Hōʻale – Making Waves with Hawaiian Culture in Business


Photo: Tate Castillo

It’s Monday, 7:30 am, and I’m driving on the Pali toward downtown Honolulu. The entire commute a torrent of thoughts about my week flow through my head. “Should I buy malasadas or Napples for today’s meeting?” As I drive down Bishop Street, I flip through the radio stations and tuck in my aloha shirt when the intro to Hawaiʻi 78 by the legendary Israel Kamakawiwoʻole chills me like a night breeze: “Ua mau . . . ke ea o ka ʻāina . . . i ka pono . . . o Hawaiʻi.” Suddenly, my mind is quieted. I feel centered and calm – filled with poignant focus.

It’s cliche to say that “you need to know where you’re from to know where you’re going,” but that doesn’t make it any less true. As a Native Hawaiian, an entrepreneur, and someone in their mid-20s, I regularly find myself ambitiously navigating the world around me in hopes of a better future. My culture and heritage act as both an anchor and a guiding star to not only help me know how to get where I’m going, but also why I’m going in the first place. Personally, I aim to weave Native Hawaiian culture into the very DNA of every business I’m a part of or start.

My first startup, Kope Soap, upcycles coffee grounds from Honolulu Coffee Company into locally-made soaps. Mālama ʻāina is at the core of our business model to reduce waste and take better care of the environment. Our commitment to sustainability stems from my education at Kamehameha Schools where we were taught to be stewards of the land. Also, aloha kekahi i kekahi (loving one another) is ever important during the pandemic, so we cut our prices in half to make our products more affordable, encourage cleanliness, and put people before profits.

My newest venture, Polū Energy, is developing indigenously-inspired tech that generates renewable “blue” energy from mixing wai (fresh water) and kai (salt water). Such mixing in muliwai (estuaries), where rivers meet the ocean, is why loko iʻa are abundant ʻāina momona. Similarly, we will harvest clean energy from the ocean and empower carbon negative seawater desalination to provide communities with clean water and clean electricity. Estimates say that drinkable water only makes up 0.007% of Earth’s water, so it’s time for an ʻāina-minded movement before it’s too late.

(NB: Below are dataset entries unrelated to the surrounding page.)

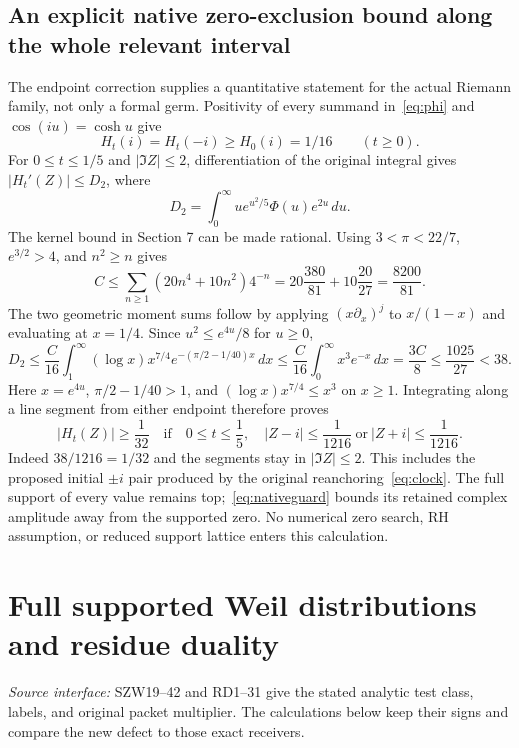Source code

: \documentclass[11pt,a4paper]{article}
\theoremstyle{definition}\newtheorem{definition}[theorem]{Definition}\newtheorem{remark}[theorem]{Remark}
\newcommand{\src}[1]{\textit{Source interface:} #1}
\begin{document}
\subsection{An explicit native zero-exclusion bound along the whole relevant interval}
The endpoint correction supplies a quantitative statement for the actual Riemann family, not only a formal germ. Positivity of every summand in~\eqref{eq:phi} and $\cos(iu)=\cosh u$ give
\[
 H_t(i)=H_t(-i)\ge H_0(i)=1/16\qquad(t\ge0).
\]
For $0\le t\le1/5$ and $|\Im Z|\le2$, differentiation of the original integral gives $|H_t'(Z)|\le D_2$, where
\[
 D_2=\int_0^\infty u e^{u^2/5}\Phi(u)e^{2u}\,du.
\]
The kernel bound in Section 7 can be made rational. Using $3<\pi<22/7$, $e^{3/2}>4$, and $n^2\ge n$ gives
\[
 C\le\sum_{n\ge1}(20n^4+10n^2)4^{-n}
 =20\frac{380}{81}+10\frac{20}{27}=\frac{8200}{81}.
\]
The two geometric moment sums follow by applying $(x\partial_x)^j$ to $x/(1-x)$ and evaluating at $x=1/4$. Since $u^2\le e^{4u}/8$ for $u\ge0$,
\[
 D_2\le\frac C{16}\int_1^\infty (\log x)x^{7/4}
             e^{-(\pi/2-1/40)x}\,dx
 \le\frac C{16}\int_0^\infty x^3e^{-x}\,dx
 =\frac{3C}{8}\le\frac{1025}{27}<38.
\]
Here $x=e^{4u}$, $\pi/2-1/40>1$, and $(\log x)x^{7/4}\le x^3$ on $x\ge1$. Integrating along a line segment from either endpoint therefore proves
\begin{equation}
 \boxed{\quad |H_t(Z)|\ge\frac1{32}
 \quad\text{if}\quad 0\le t\le\frac15,\quad
 |Z-i|\le\frac1{1216}\ \text{or}\ |Z+i|\le\frac1{1216}.\quad}
                                                        \label{eq:nativeguard}
\end{equation}
Indeed $38/1216=1/32$ and the segments stay in $|\Im Z|\le2$. This includes the proposed initial $\pm i$ pair produced by the original reanchoring~\eqref{eq:clock}. The full support of every value remains top;~\eqref{eq:nativeguard} bounds its retained complex amplitude away from the supported zero. No numerical zero search, RH assumption, or reduced support lattice enters this calculation.

\section{Full supported Weil distributions and residue duality}\label{sec:residue}
\src{SZW19--42 and RD1--31 give the stated analytic test class, labels, and original packet multiplier. The calculations below keep their signs and compare the new defect to those exact receivers.}
\end{document}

Hōʻale i ka wai ua lana mālie (Stirring up still waters). While this ʻōlelo noʻeau warns not to stir up controversies, with makawalu, my modern kaona is that of a metaphor for innovative disruption influenced by Hawaiian values. In the startup scene, disruption of stale institutions is often associated with arrogance and rebuke of the old in favor of the new. Hōʻale (gentle disruption), however, respects and adapts history and tradition with innovation for the future. Thus, hōʻale is at the naʻau of Polū Energy in stirring up the renewable energy space. Imua a hōʻale e nā pua a Hawaiʻi.

Tate Leleʻiohoku Castillo is from Kāneʻohe, Oʻahu and is an alumnus of Kamehameha Schools Kapālama (’14) and the Shidler College of Business at the University of Hawaiʻi at Mānoa (’18). He founded Kope Soap (an upcycled coffee soap startup partnered with Honolulu Coffee Company) as an undergraduate studying Finance, Entrepreneurship, and International Business. Currently finishing up his JD & MBA from the William S. Richardson School of Law and the Shidler College of Business, he’s also leading his latest venture, Polū Energy (a renewable “blue” energy startup), in the Purple Maiʻa Foundation’s Purple Prize (an indigenous innovation incubator).